__Directions for this task__
Word for word, transcribe the data below from the line with "for LSTM autoencoder" to the line with "process w/ metadata", keeping both of those lines.

=== Task material ===

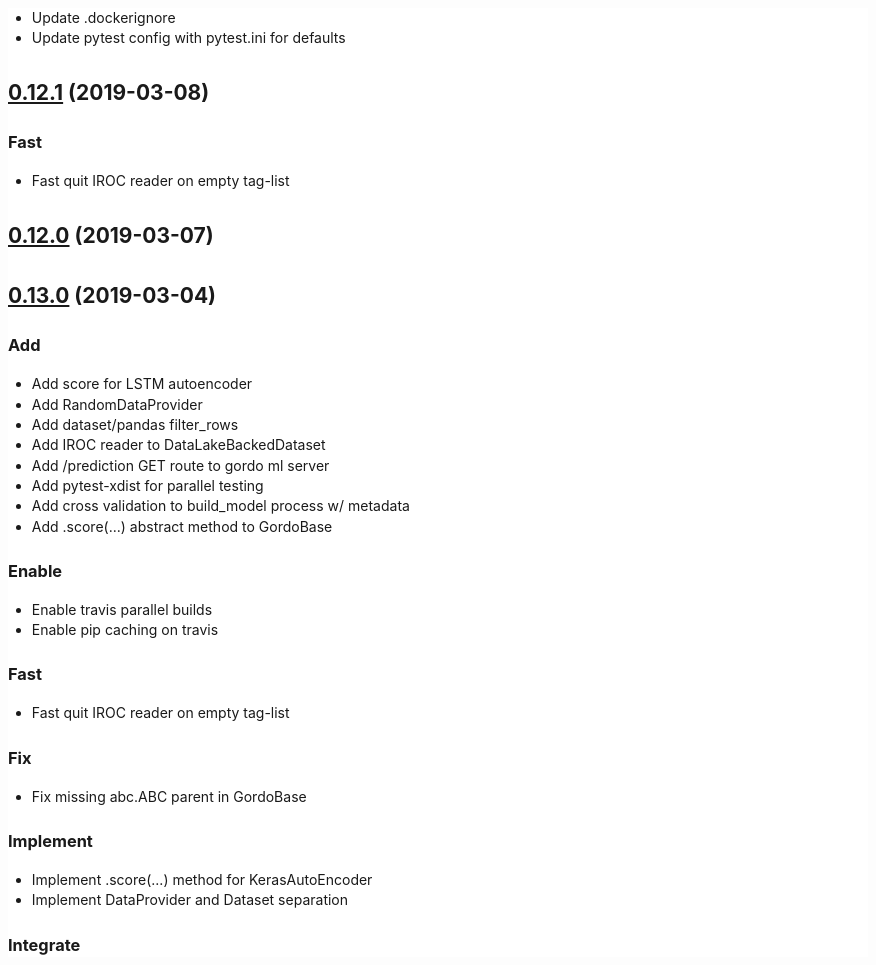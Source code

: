 * Update .dockerignore
* Update pytest config with pytest.ini for defaults


<a name="0.12.1"></a>
## [0.12.1](https://github.com/equinor/gordo-components/compare/0.12.0...0.12.1) (2019-03-08)

### Fast

* Fast quit IROC reader on empty tag-list


<a name="0.12.0"></a>
## [0.12.0](https://github.com/equinor/gordo-components/compare/0.13.0...0.12.0) (2019-03-07)


<a name="0.13.0"></a>
## [0.13.0](https://github.com/equinor/gordo-components/compare/0.10.0...0.13.0) (2019-03-04)

### Add

* Add score for LSTM autoencoder
* Add RandomDataProvider
* Add dataset/pandas filter_rows
* Add IROC reader to DataLakeBackedDataset
* Add /prediction GET route to gordo ml server
* Add pytest-xdist for parallel testing
* Add cross validation to build_model process w/ metadata
* Add .score(...) abstract method to GordoBase

### Enable

* Enable travis parallel builds
* Enable pip caching on travis

### Fast

* Fast quit IROC reader on empty tag-list

### Fix

* Fix missing abc.ABC parent in GordoBase

### Implement

* Implement .score(...) method for KerasAutoEncoder
* Implement DataProvider and Dataset separation

### Integrate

===

__Expected answer__
* Add score for LSTM autoencoder
* Add RandomDataProvider
* Add dataset/pandas filter_rows
* Add IROC reader to DataLakeBackedDataset
* Add /prediction GET route to gordo ml server
* Add pytest-xdist for parallel testing
* Add cross validation to build_model process w/ metadata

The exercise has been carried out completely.